At present, a display screen with a larger size is charged by adopting a data line bilateral driving mode to reduce charging difference, but the data line is required to be doubled in the mode, so that the cost is high.

Disclosure of Invention

Accordingly, it is desirable to provide a driving voltage control system and a display device for solving the problems of charging difference and high cost of large-sized display panels.

A drive voltage control system, the drive voltage control system comprising:

the time sequence control module is used for detecting the current charging area of the display panel; and

a gamma voltage module connected with the time sequence control module,

the time sequence control module is also used for transmitting a voltage difference value data code corresponding to the current charging area to the gamma voltage module;

the gamma voltage module is used for outputting a gamma voltage according to the voltage difference data code and the reference voltage data code so as to charge the display panel.

In one embodiment, the timing control module includes a counter for counting a current charging area of the display panel.

In one embodiment, the timing control module further includes a control unit, and the control unit is configured to identify a numerical value counted by the counter and output a corresponding voltage difference data code according to the numerical value.

In one embodiment, the timing control module further comprises a first memory for storing the voltage difference data code.

In one embodiment, the gamma voltage module includes a second memory for storing reference voltage data codes.

In one embodiment, the gamma voltage module further includes an adder for adding the voltage difference data code and the reference voltage data code.

In one embodiment, the gamma voltage module further includes a digital-to-analog conversion unit for converting a sum of the voltage difference value data code and the reference voltage data code into an analog gamma voltage by a digital code and outputting the converted gamma voltage.

In one embodiment, the timing control module and the gamma voltage module are connected through an I2C bus.

A drive voltage control system, the drive voltage control system comprising:

the time sequence control module is used for detecting the current charging area of the display panel; and

a gamma voltage module connected with the time sequence control module,

the time sequence control module is also used for transmitting a voltage difference value data code corresponding to the current charging area to the gamma voltage module;

the gamma voltage module is used for outputting a gamma voltage according to the voltage difference data code and the reference voltage data code so as to charge the display panel;

the time sequence control module comprises a counter, a control unit and a first memory; the counter is used for counting the current charging area of the display panel; the control unit is used for identifying a numerical value obtained by counting of the counter and outputting a corresponding voltage difference data code according to the numerical value; the first memory is used for storing the voltage difference data code.

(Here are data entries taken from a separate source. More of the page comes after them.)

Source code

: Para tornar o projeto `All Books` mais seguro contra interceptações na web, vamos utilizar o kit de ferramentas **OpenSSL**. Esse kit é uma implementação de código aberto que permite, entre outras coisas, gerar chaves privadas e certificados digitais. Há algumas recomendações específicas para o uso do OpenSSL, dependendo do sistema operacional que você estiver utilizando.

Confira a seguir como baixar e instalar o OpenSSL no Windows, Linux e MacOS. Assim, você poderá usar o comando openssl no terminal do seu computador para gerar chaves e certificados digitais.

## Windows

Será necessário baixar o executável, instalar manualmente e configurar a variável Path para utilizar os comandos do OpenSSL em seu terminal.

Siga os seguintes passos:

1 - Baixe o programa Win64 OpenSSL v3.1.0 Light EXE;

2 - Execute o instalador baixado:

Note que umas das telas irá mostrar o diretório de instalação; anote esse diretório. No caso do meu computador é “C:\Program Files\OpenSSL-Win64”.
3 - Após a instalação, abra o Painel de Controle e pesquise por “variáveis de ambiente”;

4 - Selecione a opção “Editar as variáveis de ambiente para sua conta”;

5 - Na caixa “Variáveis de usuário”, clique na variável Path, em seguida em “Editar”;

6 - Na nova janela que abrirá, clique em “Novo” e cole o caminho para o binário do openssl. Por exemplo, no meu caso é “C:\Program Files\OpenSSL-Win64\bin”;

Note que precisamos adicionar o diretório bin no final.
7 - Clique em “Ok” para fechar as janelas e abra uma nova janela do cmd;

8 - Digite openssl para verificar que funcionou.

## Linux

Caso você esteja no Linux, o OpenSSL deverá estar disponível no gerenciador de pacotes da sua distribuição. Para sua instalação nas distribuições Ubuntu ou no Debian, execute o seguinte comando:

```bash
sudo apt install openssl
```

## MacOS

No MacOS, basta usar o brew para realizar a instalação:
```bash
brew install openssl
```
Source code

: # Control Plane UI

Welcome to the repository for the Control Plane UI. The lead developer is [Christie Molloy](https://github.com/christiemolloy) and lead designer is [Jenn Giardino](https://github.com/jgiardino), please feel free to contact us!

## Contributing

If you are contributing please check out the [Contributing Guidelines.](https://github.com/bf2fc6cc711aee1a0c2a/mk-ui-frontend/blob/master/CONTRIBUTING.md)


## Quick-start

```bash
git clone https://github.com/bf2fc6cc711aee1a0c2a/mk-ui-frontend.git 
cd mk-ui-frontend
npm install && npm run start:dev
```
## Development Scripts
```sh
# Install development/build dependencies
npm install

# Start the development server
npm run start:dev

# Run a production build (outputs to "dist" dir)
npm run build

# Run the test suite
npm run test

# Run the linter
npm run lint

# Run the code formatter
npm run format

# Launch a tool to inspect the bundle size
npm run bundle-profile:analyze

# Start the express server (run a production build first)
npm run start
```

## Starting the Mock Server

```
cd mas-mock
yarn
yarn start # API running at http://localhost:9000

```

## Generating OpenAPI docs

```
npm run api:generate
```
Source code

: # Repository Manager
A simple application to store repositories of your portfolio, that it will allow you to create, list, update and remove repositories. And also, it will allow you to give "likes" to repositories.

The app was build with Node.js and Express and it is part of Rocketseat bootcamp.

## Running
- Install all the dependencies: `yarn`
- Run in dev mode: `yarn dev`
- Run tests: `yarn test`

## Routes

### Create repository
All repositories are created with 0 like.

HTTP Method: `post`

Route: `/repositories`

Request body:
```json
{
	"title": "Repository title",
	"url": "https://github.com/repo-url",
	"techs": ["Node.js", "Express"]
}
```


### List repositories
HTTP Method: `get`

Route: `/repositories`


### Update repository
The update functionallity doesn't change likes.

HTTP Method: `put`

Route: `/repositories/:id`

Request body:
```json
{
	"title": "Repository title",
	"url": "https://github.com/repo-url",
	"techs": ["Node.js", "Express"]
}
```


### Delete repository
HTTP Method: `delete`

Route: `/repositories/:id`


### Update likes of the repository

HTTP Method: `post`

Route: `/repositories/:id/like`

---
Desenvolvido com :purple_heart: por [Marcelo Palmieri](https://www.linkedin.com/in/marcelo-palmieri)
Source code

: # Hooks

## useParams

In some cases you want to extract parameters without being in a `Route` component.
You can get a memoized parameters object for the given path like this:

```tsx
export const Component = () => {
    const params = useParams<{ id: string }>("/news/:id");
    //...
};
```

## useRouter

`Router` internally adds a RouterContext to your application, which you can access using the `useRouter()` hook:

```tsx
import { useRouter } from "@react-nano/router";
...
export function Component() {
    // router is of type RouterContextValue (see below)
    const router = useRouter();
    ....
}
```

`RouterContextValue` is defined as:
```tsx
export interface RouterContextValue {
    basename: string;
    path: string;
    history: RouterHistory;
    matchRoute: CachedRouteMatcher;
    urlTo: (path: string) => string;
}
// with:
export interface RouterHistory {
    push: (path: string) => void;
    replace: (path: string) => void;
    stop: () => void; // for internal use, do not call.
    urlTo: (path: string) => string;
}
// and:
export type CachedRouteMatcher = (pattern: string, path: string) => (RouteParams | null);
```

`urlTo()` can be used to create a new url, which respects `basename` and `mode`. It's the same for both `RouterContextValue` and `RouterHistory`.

A display device comprises a driving board, a display panel, a data line and a driving voltage control system, wherein the data line is arranged at the same side of the display panel and is connected with the display panel and the driving board; the driving board is used for charging the gamma voltage output by the driving voltage control system to the display panel line by line through the data line.

Above-mentioned drive voltage control system and display device, through saving the difference value data code in time sequence control module, time sequence control module detects display panel's the current region of charging to according to the current voltage difference value data code that the regional transmission of charging corresponds to gamma voltage module that detects, gamma voltage module exports gamma voltage according to difference value data code and reference voltage data code, in order to right display panel charges, thereby reach the effect of charging to display panel dynamic matching, reduce display panel's the difference of charging, need not to increase the data line of one time more, it is with low costs.

Drawings

Fig. 1 is a connection diagram of a driving voltage control system and a display panel according to an embodiment of the invention;

FIG. 2 is a schematic block diagram of a driving voltage control system provided by an embodiment of the present invention;

FIG. 3 is a functional block diagram of a driving voltage control system according to an embodiment of the present invention;

FIG. 4 is a functional block diagram of a driving voltage control system according to another embodiment of the present invention;

FIG. 5 is a diagram of a liquid crystal driving structure in a display panel;

FIG. 6 is a schematic diagram of the sub-pixel structure shown in FIG. 5;

fig. 7 is a schematic connection diagram of a driving board, a display panel and a data line of a display device according to an embodiment of the present invention.

Detailed Description

Referring to fig. 1, the driving voltage control system includes: a timing control module 10 and a gamma voltage module 20. The timing control module 10 is connected to the gamma voltage module 20. The timing control module 10 is configured to detect a current charging area of the display panel 102, and transmit a corresponding voltage difference data code to the gamma voltage module 20 according to the detected current charging area. The gamma voltage module 20 is configured to output a gamma voltage according to the voltage difference data code and the reference voltage data code to charge the display panel 102. The display panel 102 is connected to the timing control module 10 and the gamma voltage module 20.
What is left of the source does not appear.